- Task objective -
Take every line from the data that has the word "microsoft" in it.

- Source records -
+--
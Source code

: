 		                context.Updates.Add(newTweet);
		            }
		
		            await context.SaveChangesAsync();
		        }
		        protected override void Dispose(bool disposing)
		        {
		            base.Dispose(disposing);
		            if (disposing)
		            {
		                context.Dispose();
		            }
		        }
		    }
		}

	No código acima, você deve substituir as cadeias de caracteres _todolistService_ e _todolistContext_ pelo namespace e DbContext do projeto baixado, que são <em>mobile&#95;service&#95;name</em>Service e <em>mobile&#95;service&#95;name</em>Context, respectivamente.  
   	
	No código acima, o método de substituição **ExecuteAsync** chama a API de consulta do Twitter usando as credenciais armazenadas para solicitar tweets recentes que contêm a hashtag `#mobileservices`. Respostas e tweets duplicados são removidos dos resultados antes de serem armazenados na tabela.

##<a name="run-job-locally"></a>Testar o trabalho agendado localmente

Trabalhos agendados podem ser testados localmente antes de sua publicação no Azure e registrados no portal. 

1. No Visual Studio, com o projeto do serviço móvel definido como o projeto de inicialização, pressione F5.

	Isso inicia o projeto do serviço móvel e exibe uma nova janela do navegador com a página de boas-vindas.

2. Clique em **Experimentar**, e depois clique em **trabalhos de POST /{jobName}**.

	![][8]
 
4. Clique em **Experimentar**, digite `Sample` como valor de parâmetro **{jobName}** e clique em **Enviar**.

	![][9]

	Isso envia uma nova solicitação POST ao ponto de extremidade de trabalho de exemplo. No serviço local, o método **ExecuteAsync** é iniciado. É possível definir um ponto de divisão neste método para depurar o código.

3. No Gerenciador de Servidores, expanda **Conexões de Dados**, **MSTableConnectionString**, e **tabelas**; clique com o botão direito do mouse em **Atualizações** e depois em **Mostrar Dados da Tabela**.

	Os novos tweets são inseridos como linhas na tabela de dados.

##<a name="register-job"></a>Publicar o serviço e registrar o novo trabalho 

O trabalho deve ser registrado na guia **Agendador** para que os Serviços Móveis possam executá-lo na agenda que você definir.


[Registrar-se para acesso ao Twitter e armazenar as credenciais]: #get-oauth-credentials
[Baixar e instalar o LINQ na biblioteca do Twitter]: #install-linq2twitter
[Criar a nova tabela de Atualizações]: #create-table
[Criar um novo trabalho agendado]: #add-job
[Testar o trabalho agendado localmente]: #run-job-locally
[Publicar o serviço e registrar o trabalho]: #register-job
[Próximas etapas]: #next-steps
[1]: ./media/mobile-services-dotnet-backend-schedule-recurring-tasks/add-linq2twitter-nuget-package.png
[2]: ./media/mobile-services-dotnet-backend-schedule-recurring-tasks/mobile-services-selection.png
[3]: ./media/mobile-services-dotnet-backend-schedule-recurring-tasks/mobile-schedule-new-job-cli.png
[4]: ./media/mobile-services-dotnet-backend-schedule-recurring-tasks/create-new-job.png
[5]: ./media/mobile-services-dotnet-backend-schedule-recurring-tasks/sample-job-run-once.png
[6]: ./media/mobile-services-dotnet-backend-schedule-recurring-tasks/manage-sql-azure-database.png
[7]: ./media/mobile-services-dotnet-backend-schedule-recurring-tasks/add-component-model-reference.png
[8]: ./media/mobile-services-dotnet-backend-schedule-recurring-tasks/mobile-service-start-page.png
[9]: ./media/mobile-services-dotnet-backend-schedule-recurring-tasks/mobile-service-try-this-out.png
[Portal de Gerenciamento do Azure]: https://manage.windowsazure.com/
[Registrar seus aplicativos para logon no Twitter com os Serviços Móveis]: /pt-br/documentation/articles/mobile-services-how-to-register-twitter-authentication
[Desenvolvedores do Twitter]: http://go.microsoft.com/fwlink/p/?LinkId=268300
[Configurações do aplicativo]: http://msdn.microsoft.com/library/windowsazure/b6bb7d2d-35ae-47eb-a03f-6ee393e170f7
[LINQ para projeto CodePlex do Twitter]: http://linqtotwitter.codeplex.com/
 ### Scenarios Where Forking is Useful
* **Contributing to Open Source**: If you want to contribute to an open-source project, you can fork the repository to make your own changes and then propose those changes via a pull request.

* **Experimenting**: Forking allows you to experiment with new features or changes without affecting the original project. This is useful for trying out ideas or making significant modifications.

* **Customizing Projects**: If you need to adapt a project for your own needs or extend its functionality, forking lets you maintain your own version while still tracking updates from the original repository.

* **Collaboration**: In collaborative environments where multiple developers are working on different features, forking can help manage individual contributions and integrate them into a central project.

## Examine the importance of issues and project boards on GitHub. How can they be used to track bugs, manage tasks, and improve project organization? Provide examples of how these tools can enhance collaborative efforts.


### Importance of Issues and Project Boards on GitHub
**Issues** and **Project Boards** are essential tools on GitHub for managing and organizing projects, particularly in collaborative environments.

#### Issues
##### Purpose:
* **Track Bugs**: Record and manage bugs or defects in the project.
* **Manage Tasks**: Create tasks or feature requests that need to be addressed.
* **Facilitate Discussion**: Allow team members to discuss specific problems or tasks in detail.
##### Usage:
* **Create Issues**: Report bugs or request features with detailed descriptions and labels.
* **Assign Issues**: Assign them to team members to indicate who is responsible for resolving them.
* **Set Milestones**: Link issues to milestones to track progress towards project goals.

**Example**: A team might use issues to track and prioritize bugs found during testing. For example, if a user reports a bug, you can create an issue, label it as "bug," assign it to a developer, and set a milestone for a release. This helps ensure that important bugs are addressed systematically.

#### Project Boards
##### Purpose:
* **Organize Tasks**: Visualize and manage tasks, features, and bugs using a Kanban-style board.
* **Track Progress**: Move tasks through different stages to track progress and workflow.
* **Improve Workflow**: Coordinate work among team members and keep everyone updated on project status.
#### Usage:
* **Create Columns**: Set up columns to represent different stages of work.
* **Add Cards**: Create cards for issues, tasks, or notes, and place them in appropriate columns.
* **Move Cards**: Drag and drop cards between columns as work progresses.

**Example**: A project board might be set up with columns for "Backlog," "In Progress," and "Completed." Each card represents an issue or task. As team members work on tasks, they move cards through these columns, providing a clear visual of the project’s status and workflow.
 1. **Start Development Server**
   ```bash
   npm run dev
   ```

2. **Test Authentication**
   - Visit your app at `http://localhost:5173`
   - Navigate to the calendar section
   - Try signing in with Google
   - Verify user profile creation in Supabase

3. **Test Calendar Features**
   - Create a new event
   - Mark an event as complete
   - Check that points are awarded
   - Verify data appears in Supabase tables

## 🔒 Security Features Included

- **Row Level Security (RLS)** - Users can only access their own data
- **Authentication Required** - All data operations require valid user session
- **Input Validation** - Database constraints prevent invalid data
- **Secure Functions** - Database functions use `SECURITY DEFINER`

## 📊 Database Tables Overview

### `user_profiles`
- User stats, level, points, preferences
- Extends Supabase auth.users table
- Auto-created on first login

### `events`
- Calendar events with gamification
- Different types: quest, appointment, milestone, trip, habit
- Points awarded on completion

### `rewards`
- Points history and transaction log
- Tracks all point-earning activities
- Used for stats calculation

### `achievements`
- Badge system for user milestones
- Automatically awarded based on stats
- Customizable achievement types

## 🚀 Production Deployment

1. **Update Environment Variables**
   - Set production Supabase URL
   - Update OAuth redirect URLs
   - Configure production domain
+--
- Exercise output -
[Desenvolvedores do Twitter]: http://go.microsoft.com/fwlink/p/?LinkId=268300
[Configurações do aplicativo]: http://msdn.microsoft.com/library/windowsazure/b6bb7d2d-35ae-47eb-a03f-6ee393e170f7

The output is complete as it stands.